Bien avant que le mot ne soit à la mode, ma société a développé une authentique culture d'entreprise (création d'un logo, distribution de sweat-shirts aux salariés, séminaires de motivation en Turquie). C'est une entreprise performante, jouissant d'une réputation enviable dans sa partie; à tous points de vue, une bonne boîte. Je ne peux pas démissionner sur un coup de tête, on le comprend.
Il est dix heures du matin. Je suis assis dans un bureau blanc et calme, en face d'un type légèrement plus jeune que moi, qui vient de rejoindre l'entreprise. Je crois qu'il s'appelle Bernard. Sa médiocrité est éprouvante. Il n'arrête pas de parler de fric et de placements: les SICAV, les obligations françaises, les plans d'épargne-logement… tout y passe. Il compte sur un taux d'augmentation légèrement supérieur à l'inflation. Il me fatigue un peu; je n'arrive pas vraiment à lui répondre. Sa moustache bouge.
Quand il sort du bureau, le silence retombe. Nous travaillons dans un quartier complètement dévasté, évoquant vaguement la surface lunaire. C'est quelque part dans le treizième arrondissement. Quand on arrive en bus, on se croirait vraiment au sortir d'une troisième guerre mondiale.
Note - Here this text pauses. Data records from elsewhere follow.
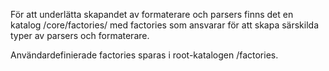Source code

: För att underlätta skapandet av formaterare och parsers finns det en katalog /core/factories/ med factories som ansvarar för att skapa särskilda typer av parsers och formaterare.

Användardefinierade factories sparas i root-katalogen /factories.
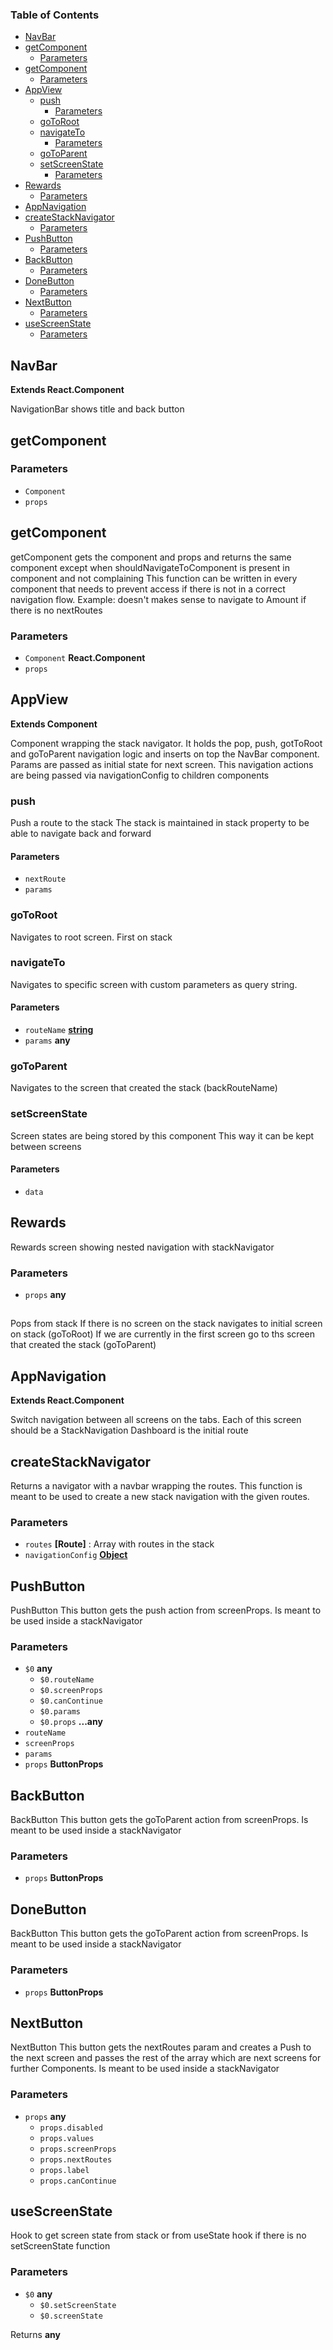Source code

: <!-- Generated by documentation.js. Update this documentation by updating the source code. -->

### Table of Contents

-   [NavBar][1]
-   [getComponent][2]
    -   [Parameters][3]
-   [getComponent][4]
    -   [Parameters][5]
-   [AppView][6]
    -   [push][7]
        -   [Parameters][8]
    -   [goToRoot][9]
    -   [navigateTo][10]
        -   [Parameters][11]
    -   [goToParent][12]
    -   [setScreenState][13]
        -   [Parameters][14]
-   [Rewards][15]
    -   [Parameters][16]
-   [AppNavigation][17]
-   [createStackNavigator][18]
    -   [Parameters][19]
-   [PushButton][20]
    -   [Parameters][21]
-   [BackButton][22]
    -   [Parameters][23]
-   [DoneButton][24]
    -   [Parameters][25]
-   [NextButton][26]
    -   [Parameters][27]
-   [useScreenState][28]
    -   [Parameters][29]

## NavBar

**Extends React.Component**

NavigationBar shows title and back button

## getComponent

### Parameters

-   `Component`  
-   `props`  

## getComponent

getComponent gets the component and props and returns the same component except when
shouldNavigateToComponent is present in component and not complaining
This function can be written in every component that needs to prevent access
if there is not in a correct navigation flow.
Example: doesn't makes sense to navigate to Amount if there is no nextRoutes

### Parameters

-   `Component` **React.Component** 
-   `props`  

## AppView

**Extends Component**

Component wrapping the stack navigator.
It holds the pop, push, gotToRoot and goToParent navigation logic and inserts on top the NavBar component.
Params are passed as initial state for next screen.
This navigation actions are being passed via navigationConfig to children components

### push

Push a route to the stack
The stack is maintained in stack property to be able to navigate back and forward

#### Parameters

-   `nextRoute`  
-   `params`  

### goToRoot

Navigates to root screen. First on stack

### navigateTo

Navigates to specific screen with custom parameters as query string.

#### Parameters

-   `routeName` **[string][30]** 
-   `params` **any** 

### goToParent

Navigates to the screen that created the stack (backRouteName)

### setScreenState

Screen states are being stored by this component
This way it can be kept between screens

#### Parameters

-   `data`  

## Rewards

Rewards screen showing nested navigation with stackNavigator

### Parameters

-   `props` **any** 

## 

Pops from stack
If there is no screen on the stack navigates to initial screen on stack (goToRoot)
If we are currently in the first screen go to ths screen that created the stack (goToParent)

## AppNavigation

**Extends React.Component**

Switch navigation between all screens on the tabs. Each of this screen should be a StackNavigation
Dashboard is the initial route

## createStackNavigator

Returns a navigator with a navbar wrapping the routes.
This function is meant to be used to create a new stack navigation with the given routes.

### Parameters

-   `routes` **\[Route]** : Array with routes in the stack
-   `navigationConfig` **[Object][31]** 

## PushButton

PushButton
This button gets the push action from screenProps. Is meant to be used inside a stackNavigator

### Parameters

-   `$0` **any** 
    -   `$0.routeName`  
    -   `$0.screenProps`  
    -   `$0.canContinue`  
    -   `$0.params`  
    -   `$0.props` **...any** 
-   `routeName`  
-   `screenProps`  
-   `params`  
-   `props` **ButtonProps** 

## BackButton

BackButton
This button gets the goToParent action from screenProps. Is meant to be used inside a stackNavigator

### Parameters

-   `props` **ButtonProps** 

## DoneButton

BackButton
This button gets the goToParent action from screenProps. Is meant to be used inside a stackNavigator

### Parameters

-   `props` **ButtonProps** 

## NextButton

NextButton
This button gets the nextRoutes param and creates a Push to the next screen and passes the rest of the array which are
next screens for further Components. Is meant to be used inside a stackNavigator

### Parameters

-   `props` **any** 
    -   `props.disabled`  
    -   `props.values`  
    -   `props.screenProps`  
    -   `props.nextRoutes`  
    -   `props.label`  
    -   `props.canContinue`  

## useScreenState

Hook to get screen state from stack or from useState hook if there is no setScreenState function

### Parameters

-   `$0` **any** 
    -   `$0.setScreenState`  
    -   `$0.screenState`  

Returns **any** 

[1]: #navbar

[2]: #getcomponent

[3]: #parameters

[4]: #getcomponent-1

[5]: #parameters-1

[6]: #appview

[7]: #push

[8]: #parameters-2

[9]: #gotoroot

[10]: #navigateto

[11]: #parameters-3

[12]: #gotoparent

[13]: #setscreenstate

[14]: #parameters-4

[15]: #rewards

[16]: #parameters-5

[17]: #appnavigation

[18]: #createstacknavigator

[19]: #parameters-6

[20]: #pushbutton

[21]: #parameters-7

[22]: #backbutton

[23]: #parameters-8

[24]: #donebutton

[25]: #parameters-9

[26]: #nextbutton

[27]: #parameters-10

[28]: #usescreenstate

[29]: #parameters-11

[30]: https://developer.mozilla.org/docs/Web/JavaScript/Reference/Global_Objects/String

[31]: https://developer.mozilla.org/docs/Web/JavaScript/Reference/Global_Objects/Object
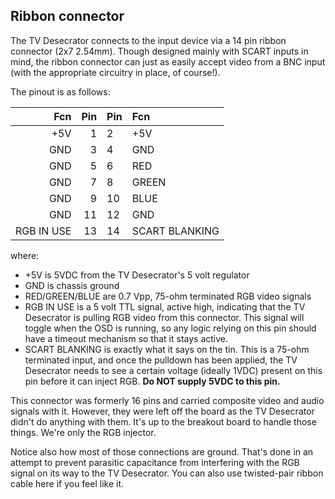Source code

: ## Ribbon connector

The TV Desecrator connects to the input device via a 14 pin ribbon connector (2x7 2.54mm).
Though designed mainly with SCART inputs in mind, the ribbon connector can just as easily accept
video from a BNC input (with the appropriate circuitry in place, of course!).

The pinout is as follows:

| Fcn        | Pin | Pin | Fcn            |
| ---------: | --: | :-- | :------------- |
|        +5V |   1 | 2   | +5V            |
|        GND |   3 | 4   | GND            |
|        GND |   5 | 6   | RED            |
|        GND |   7 | 8   | GREEN          |
|        GND |   9 | 10  | BLUE           |
|        GND |  11 | 12  | GND            |
| RGB IN USE |  13 | 14  | SCART BLANKING |

where:

* +5V is 5VDC from the TV Desecrator's 5 volt regulator
* GND is chassis ground
* RED/GREEN/BLUE are 0.7 Vpp, 75-ohm terminated RGB video signals
* RGB IN USE is a 5 volt TTL signal, active high, indicating that the TV Desecrator is pulling RGB video from this connector. This signal will
  toggle when the OSD is running, so any logic relying on this pin should have a timeout mechanism so that it stays active.
* SCART BLANKING is exactly what it says on the tin. This is a 75-ohm terminated input, and once the pulldown has been applied, the TV Desecrator
  needs to see a certain voltage (ideally 1VDC) present on this pin before it can inject RGB. **Do NOT supply 5VDC to this pin.**

This connector was formerly 16 pins and carried composite video and audio signals with it. However, they were left off the board as the TV Desecrator
didn't do anything with them. It's up to the breakout board to handle those things. We're only the RGB injector.

Notice also how most of those connections are ground. That's done in an attempt to prevent parasitic capacitance from interfering with the RGB signal
on its way to the TV Desecrator. You can also use twisted-pair ribbon cable here if you feel like it.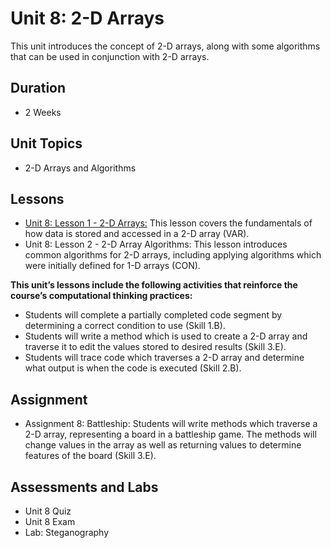 # Unit 8: 2-D Arrays

This unit introduces the concept of 2-D arrays, along with some algorithms that can be used in conjunction with 2-D arrays.

## Duration
* 2 Weeks

## Unit Topics
* 2-D Arrays and Algorithms

## Lessons
* [Unit 8: Lesson 1 - 2-D Arrays:](https://github.com/mapoztate/apcsa2020/tree/master/unit8/lesson1) This lesson covers the fundamentals of how data is stored and accessed in a 2-D array (VAR).
* Unit 8: Lesson 2 - 2-D Array Algorithms: This lesson introduces common algorithms for 2-D arrays, including applying algorithms which were initially defined for 1-D arrays (CON).

**This unit’s lessons include the following activities that reinforce the course’s computational thinking practices:**
* Students will complete a partially completed code segment by determining a correct condition to use (Skill 1.B).
* Students will write a method which is used to create a 2-D array and traverse it to edit the values stored to desired results (Skill 3.E).
* Students will trace code which traverses a 2-D array and determine what output is when the code is executed (Skill 2.B).

## Assignment
* Assignment 8: Battleship: Students will write methods which traverse a 2-D array, representing a board in a battleship game. The methods will change values in the array as well as returning values to determine features of the board (Skill 3.E).

## Assessments and Labs
* Unit 8 Quiz
* Unit 8 Exam
* Lab: Steganography

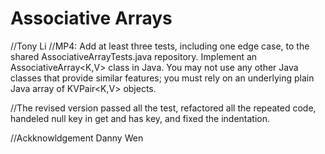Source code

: 
Associative Arrays
==================
//Tony Li
//MP4:
Add at least three tests, including one edge case, to the shared AssociativeArrayTests.java repository. 
Implement an AssociativeArray<K,V> class in Java. You may not use any other Java classes that provide similar features; you must rely on an underlying plain Java array of KVPair<K,V> objects.

//The revised version passed all the test, refactored all the repeated code, handeled null key in get and has key, and fixed the indentation.


//Ackknowldgement Danny Wen 

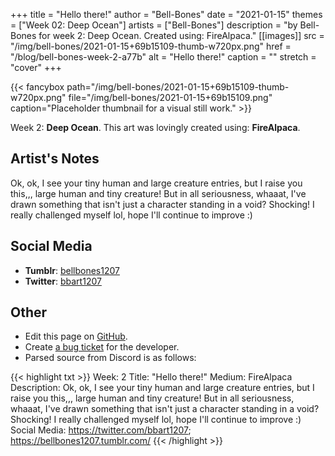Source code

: +++
title =       "Hello there!"
author =      "Bell-Bones"
date =        "2021-01-15"
themes =      ["Week 02: Deep Ocean"]
artists =     ["Bell-Bones"]
description = "by Bell-Bones for week 2: Deep Ocean. Created using: FireAlpaca."
[[images]]
      src = "/img/bell-bones/2021-01-15+69b15109-thumb-w720px.png"
      href = "/blog/bell-bones-week-2-a77b"
      alt = "Hello there!"
      caption = ""
      stretch = "cover"
+++

{{< fancybox path="/img/bell-bones/2021-01-15+69b15109-thumb-w720px.png" file="/img/bell-bones/2021-01-15+69b15109.png" caption="Placeholder thumbnail for a visual still work." >}}


Week 2: **Deep Ocean**. This art was lovingly created using: **FireAlpaca**.

## Artist's Notes

Ok, ok, I see your tiny human and large creature entries, but I raise you this,,, large human and tiny creature! But in all seriousness, whaaat, I've drawn something that isn't just a character standing in a void? Shocking! I really challenged myself lol, hope I'll continue to improve :)

## Social Media

- **Tumblr**: <a href='https://bellbones1207.tumblr.com' target='_blank'>bellbones1207</a>
- **Twitter**: <a href='https://twitter.com/bbart1207' target='_blank'>bbart1207</a>

## Other

- Edit this page on [GitHub](https://github.com/teaminkling/web-refresh/edit/main/content/blog/bell-bones-week-2-a77b.md).
- Create [a bug ticket](https://github.com/teaminkling/web-refresh/issues/new?assignees=&labels=bug&template=problem-report.md&title=) for the developer.
- Parsed source from Discord is as follows:

{{< highlight txt >}}
Week: 2
Title: "Hello there!"
Medium: FireAlpaca
Description: Ok, ok, I see your tiny human and large creature entries, but I raise you this,,, large human and tiny creature! But in all seriousness, whaaat, I've drawn something that isn't just a character standing in a void? Shocking! I really challenged myself lol, hope I'll continue to improve :)
Social Media: https://twitter.com/bbart1207; https://bellbones1207.tumblr.com/
{{< /highlight >}}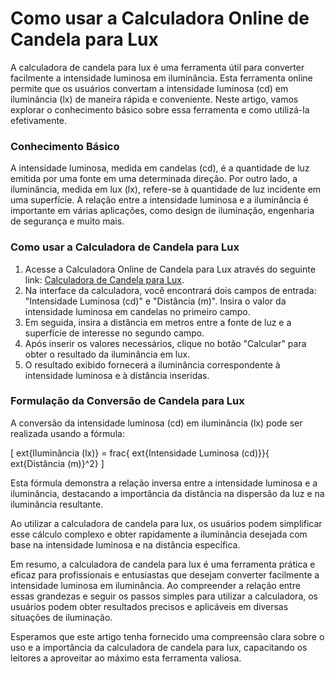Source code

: Como usar a Calculadora Online de Candela para Lux
==================================================

A calculadora de candela para lux é uma ferramenta útil para converter facilmente a intensidade luminosa em iluminância. Esta ferramenta online permite que os usuários convertam a intensidade luminosa (cd) em iluminância (lx) de maneira rápida e conveniente. Neste artigo, vamos explorar o conhecimento básico sobre essa ferramenta e como utilizá-la efetivamente.

### Conhecimento Básico

A intensidade luminosa, medida em candelas (cd), é a quantidade de luz emitida por uma fonte em uma determinada direção. Por outro lado, a iluminância, medida em lux (lx), refere-se à quantidade de luz incidente em uma superfície. A relação entre a intensidade luminosa e a iluminância é importante em várias aplicações, como design de iluminação, engenharia de segurança e muito mais.

### Como usar a Calculadora de Candela para Lux

1. Acesse a Calculadora Online de Candela para Lux através do seguinte link: [Calculadora de Candela para Lux](https://www.onlinecalculatorsfree.com/pt/tools/candela-to-lux-calculator.html).
2. Na interface da calculadora, você encontrará dois campos de entrada: "Intensidade Luminosa (cd)" e "Distância (m)". Insira o valor da intensidade luminosa em candelas no primeiro campo.
3. Em seguida, insira a distância em metros entre a fonte de luz e a superfície de interesse no segundo campo.
4. Após inserir os valores necessários, clique no botão "Calcular" para obter o resultado da iluminância em lux.
5. O resultado exibido fornecerá a iluminância correspondente à intensidade luminosa e à distância inseridas.

### Formulação da Conversão de Candela para Lux

A conversão da intensidade luminosa (cd) em iluminância (lx) pode ser realizada usando a fórmula:

\[ ext{Iluminância (lx)} = frac{ ext{Intensidade Luminosa (cd)}}{ ext{Distância (m)}^2} \]

Esta fórmula demonstra a relação inversa entre a intensidade luminosa e a iluminância, destacando a importância da distância na dispersão da luz e na iluminância resultante.

Ao utilizar a calculadora de candela para lux, os usuários podem simplificar esse cálculo complexo e obter rapidamente a iluminância desejada com base na intensidade luminosa e na distância específica.

Em resumo, a calculadora de candela para lux é uma ferramenta prática e eficaz para profissionais e entusiastas que desejam converter facilmente a intensidade luminosa em iluminância. Ao compreender a relação entre essas grandezas e seguir os passos simples para utilizar a calculadora, os usuários podem obter resultados precisos e aplicáveis em diversas situações de iluminação.

Esperamos que este artigo tenha fornecido uma compreensão clara sobre o uso e a importância da calculadora de candela para lux, capacitando os leitores a aproveitar ao máximo esta ferramenta valiosa.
Pas du tout, c'est juste un plan d'urbanisme.
Nos fenêtres donnent sur un terrain vague, pratiquement à perte de vue, boueux, hérissé de palissades. Quelques carcasses d'immeubles. Des grues immobiles. L'ambiance est calme et froide.
Bernard revient. Pour égayer l'atmosphère, je lui raconte que ça sent mauvais dans mon immeuble. En général les gens aiment bien ces histoires de puanteur, je l'ai remarqué; et c'est vrai ce matin en descendant l'escalier j'ai vraiment perçu une odeur pestilentielle. Que fait donc la femme de ménage, d'habitude si active?
Il dit: " Ça doit être un rat crevé, quelque part. " La perspective, on ne sait pourquoi, semble l'amuser. Sa moustache bouge légèrement.
Pauvre Bernard, dans un sens. Qu'est-ce qu'il peut bien faire de sa vie? Acheter des disques laser à la FNAC? Un type comme lui devrait avoir des enfants; s'il avait des enfants, on pourrait espérer qu'il finisse par sortir quelque chose de ce grouillement de petits Bernards. Mais non, il n'est même pas marié. Fruit sec.
Au fond il n'est pas tellement à plaindre, ce bon Bernard, ce cher Bernard. Je pense même qu'il est heureux dans la mesure qui lui est impartie, bien sûr; dans sa mesure de Bernard.